Month: December 2007

Total 33 Posts

Asilomar #8: The Future

Session Title

“Math 20-20 Vision: What Will K-8 Math Education Look Like in 2020”

Presenter

Keith Devlin. Consulting Professor, Stanford. NPR’s “Math Guy.” Avid gamer.

Narrative

A: World of Warcraft. (No, seriously.)

Presentation Notes

Numbing. PowerPoint. Font size dipped below 7pt, at some points, I swear. From moment to moment I had no idea where we’d been or where we were going. Not unrelatedly, I dozed off for several long stretches.

Homeless

  • Dude is a big fan of World of Warcraft. Thought I’d mention that again.
  • Who collects royalties on that “20/20 vision” phrase? Karl?

For Your Consideration:

Standing against liveblogging. Vote dy/dan best new edublog and best individual edublog.

Asilomar #7: Excel

Session Title

“Algebra Techniques Using an Excel Spreadsheet”

Presenter

Chris Mackenzie. Teacher, Palomar Valley High School.

Narrative

This guy has pitched a tent in the SCUD missile-marked territory between me and Christian Long. I suspect Christian would’ve enjoyed this guy’s unabashed amateurism, how he acknowledged at the start that he was just a teacher, not an expert, that he just really liked Excel’s applications for Algebra. When anyone corrected his math or technique, he’d say “You’ve discovered one of my weaknesses” or “Wow. That is a really good question.”
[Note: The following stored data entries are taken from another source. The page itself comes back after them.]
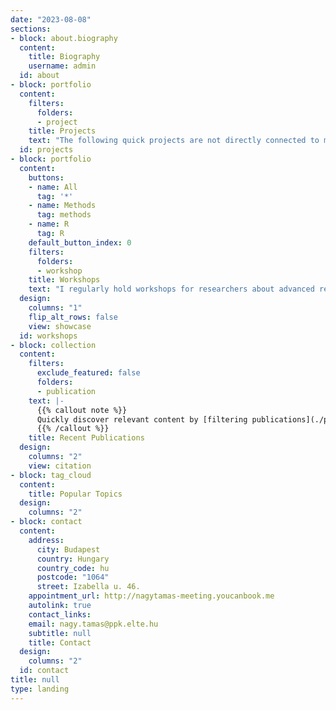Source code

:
 ```yaml
---
date: "2023-08-08"
sections:
- block: about.biography
  content:
    title: Biography
    username: admin
  id: about
- block: portfolio
  content:
    filters:
      folders:
      - project
    title: Projects
    text: "The following quick projects are not directly connected to my research, but were fun to create and also taught me some cool new stuff like animated graphs, custom maps, and nifty statistical methods. Some of these projects sprouted from live coding sessions I hosted in my 'Statistical Programming / Data Analysis in R' course at ELTE. Another few came from professional collaborations like replication projects. "
  id: projects
- block: portfolio
  content:
    buttons:
    - name: All
      tag: '*'
    - name: Methods
      tag: methods
    - name: R
      tag: R
    default_button_index: 0
    filters:
      folders:
      - workshop
    title: Workshops
    text: "I regularly hold workshops for researchers about advanced research methodology and R programming.  Please do not hesitate to contact me if you want to invite me to hold a workshop!"
  design:
    columns: "1"
    flip_alt_rows: false
    view: showcase
  id: workshops
- block: collection
  content:
    filters:
      exclude_featured: false
      folders:
      - publication
    text: |-
      {{% callout note %}}
      Quickly discover relevant content by [filtering publications](./publication/).
      {{% /callout %}}
    title: Recent Publications
  design:
    columns: "2"
    view: citation
- block: tag_cloud
  content:
    title: Popular Topics
  design:
    columns: "2"
- block: contact
  content:
    address:
      city: Budapest
      country: Hungary
      country_code: hu
      postcode: "1064"
      street: Izabella u. 46.
    appointment_url: http://nagytamas-meeting.youcanbook.me
    autolink: true
    contact_links:
    email: nagy.tamas@ppk.elte.hu
    subtitle: null
    title: Contact
  design:
    columns: "2"
  id: contact
title: null
type: landing
---
```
I was blogging inside of fifteen minutes, as soon as it became clear he wasn’t going to teach us anything. We were just going to talk, one amateur to a bunch of others.
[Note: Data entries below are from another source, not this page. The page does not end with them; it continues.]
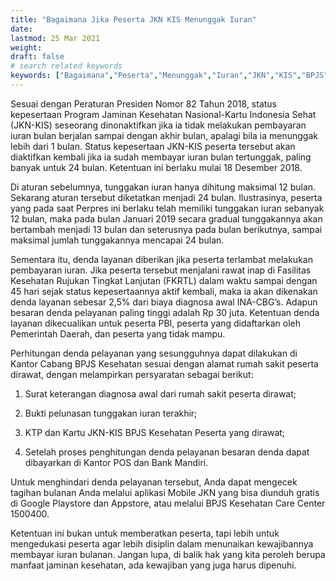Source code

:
 ```yaml
---
title: "Bagaimana Jika Peserta JKN KIS Menunggak Iuran"
date: 
lastmod: 25 Mar 2021
weight: 
draft: false
# search related keywords
keywords: ["Bagaimana","Peserta","Menunggak","Iuran","JKN","KIS","BPJS","Kesehatan"]
---
```


Sesuai dengan Peraturan Presiden Nomor 82 Tahun 2018, status kepesertaan Program Jaminan Kesehatan Nasional-Kartu Indonesia Sehat (JKN-KIS) seseorang dinonaktifkan jika ia tidak melakukan pembayaran iuran bulan berjalan sampai dengan akhir bulan, apalagi bila ia menunggak lebih dari 1 bulan. Status kepesertaan JKN-KIS peserta tersebut akan diaktifkan kembali jika ia sudah membayar iuran bulan tertunggak, paling banyak untuk 24 bulan. Ketentuan ini berlaku mulai 18 Desember 2018.

Di aturan sebelumnya, tunggakan iuran hanya dihitung maksimal 12 bulan. Sekarang aturan tersebut diketatkan menjadi 24 bulan. Ilustrasinya, peserta yang pada saat Perpres ini berlaku telah memiliki tunggakan iuran sebanyak 12 bulan, maka pada bulan Januari 2019 secara gradual tunggakannya akan bertambah menjadi 13 bulan dan seterusnya pada bulan berikutnya, sampai maksimal jumlah tunggakannya mencapai 24 bulan.

Sementara itu, denda layanan diberikan jika peserta terlambat melakukan pembayaran iuran. Jika peserta tersebut menjalani rawat inap di Fasilitas Kesehatan Rujukan Tingkat Lanjutan (FKRTL) dalam waktu sampai dengan 45 hari sejak status kepesertaannya aktif kembali, maka ia akan dikenakan denda layanan sebesar 2,5% dari biaya diagnosa awal INA-CBG’s. Adapun besaran denda pelayanan paling tinggi adalah Rp 30 juta. Ketentuan denda layanan dikecualikan untuk peserta PBI, peserta yang didaftarkan oleh Pemerintah Daerah, dan peserta yang tidak mampu.

Perhitungan denda pelayanan yang sesungguhnya dapat dilakukan di Kantor Cabang BPJS Kesehatan sesuai dengan alamat rumah sakit peserta dirawat, dengan melampirkan persyaratan sebagai berikut:

1. Surat keterangan diagnosa awal dari rumah sakit peserta dirawat;

2. Bukti pelunasan tunggakan iuran terakhir;

3. KTP dan Kartu JKN-KIS BPJS Kesehatan Peserta yang dirawat;

4. Setelah proses penghitungan denda pelayanan besaran denda dapat dibayarkan di Kantor POS dan Bank Mandiri.

Untuk menghindari denda pelayanan tersebut, Anda dapat mengecek tagihan bulanan Anda melalui aplikasi Mobile JKN yang bisa diunduh gratis di Google Playstore dan Appstore, atau melalui BPJS Kesehatan Care Center 1500400.

Ketentuan ini bukan untuk memberatkan peserta, tapi lebih untuk mengedukasi peserta agar lebih disiplin dalam menunaikan kewajibannya membayar iuran bulanan. Jangan lupa, di balik hak yang kita peroleh berupa manfaat jaminan kesehatan, ada kewajiban yang juga harus dipenuhi.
Maybe this is only me but I would have been entirely unoffended had he baldly asserted his expertise and taught me how to make some of his dazzling โ€“ truly dazzling โ€“ Excel spreadsheets, with sliders that controlled variables which manipulated some beautiful graphs.
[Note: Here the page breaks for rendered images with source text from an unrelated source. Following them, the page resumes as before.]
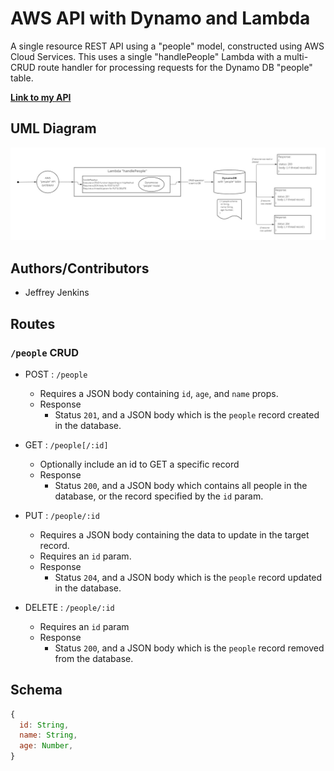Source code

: # AWS API with Dynamo and Lambda

A single resource REST API using a "people" model, constructed using AWS Cloud Services. This uses a single "handlePeople" Lambda with a multi-CRUD route handler for processing requests for the Dynamo DB "people" table.

[**Link to my API**](https://m93jyhzd5c.execute-api.us-west-2.amazonaws.com/Dev)

## UML Diagram

![My UML diagram](./assets/lab-18-uml.jpg)

## Authors/Contributors

- Jeffrey Jenkins

## Routes

### `/people` CRUD

- POST : `/people`
  - Requires a JSON body containing `id`, `age`, and `name` props.
  - Response
    - Status `201`, and a JSON body which is the `people` record created in the database.

- GET : `/people[/:id]`
  - Optionally include an id to GET a specific record
  - Response
    - Status `200`, and a JSON body which contains all people in the database, or the record specified by the `id` param.
- PUT : `/people/:id`
  - Requires a JSON body containing the data to update in the target record.
  - Requires an `id` param.
  - Response
    - Status `204`, and a JSON body which is the `people` record updated in the database.

- DELETE : `/people/:id`
  - Requires an `id` param
  - Response
    - Status `200`, and a JSON body which is the `people` record removed from the database.

## Schema

```js
{
  id: String,
  name: String,
  age: Number,
}
```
But in one-and-a-half hours I learned one Excel term (“CONCATENATE”).

That’s all.

Presentation Notes

He would open up Excel file after Excel file and demonstrate their operation but not their construction. For ninety minutes. He chided those of us who had opened up unrelated browser windows but, I mean, come on: if your kids are bored in class, is that their fault? Or yours.

Homeless

Testaments to advance planning: his laptop’s hard drive failed the day before and he didn’t anticipate that every computer in the lab would be running Vista and Office 2007. Whoops.

Sufficient Megapixels

For Your Consideration

Nixon’s the one. Vote dy/dan best new edublog and best individual edublog.

Asilomar #6: PowerPoint

Session Title

“Beginning Math Lesson Delivery by PowerPoint and Tablet PCs”

Presenter

George Krukis. Teacher, Lodi High School.

Narrative

I figured I oughtta attend since I’ll be stealing this guy’s slot next year. I felt a little guilty afterward, though, ’cause Krukis and I have a lot in common.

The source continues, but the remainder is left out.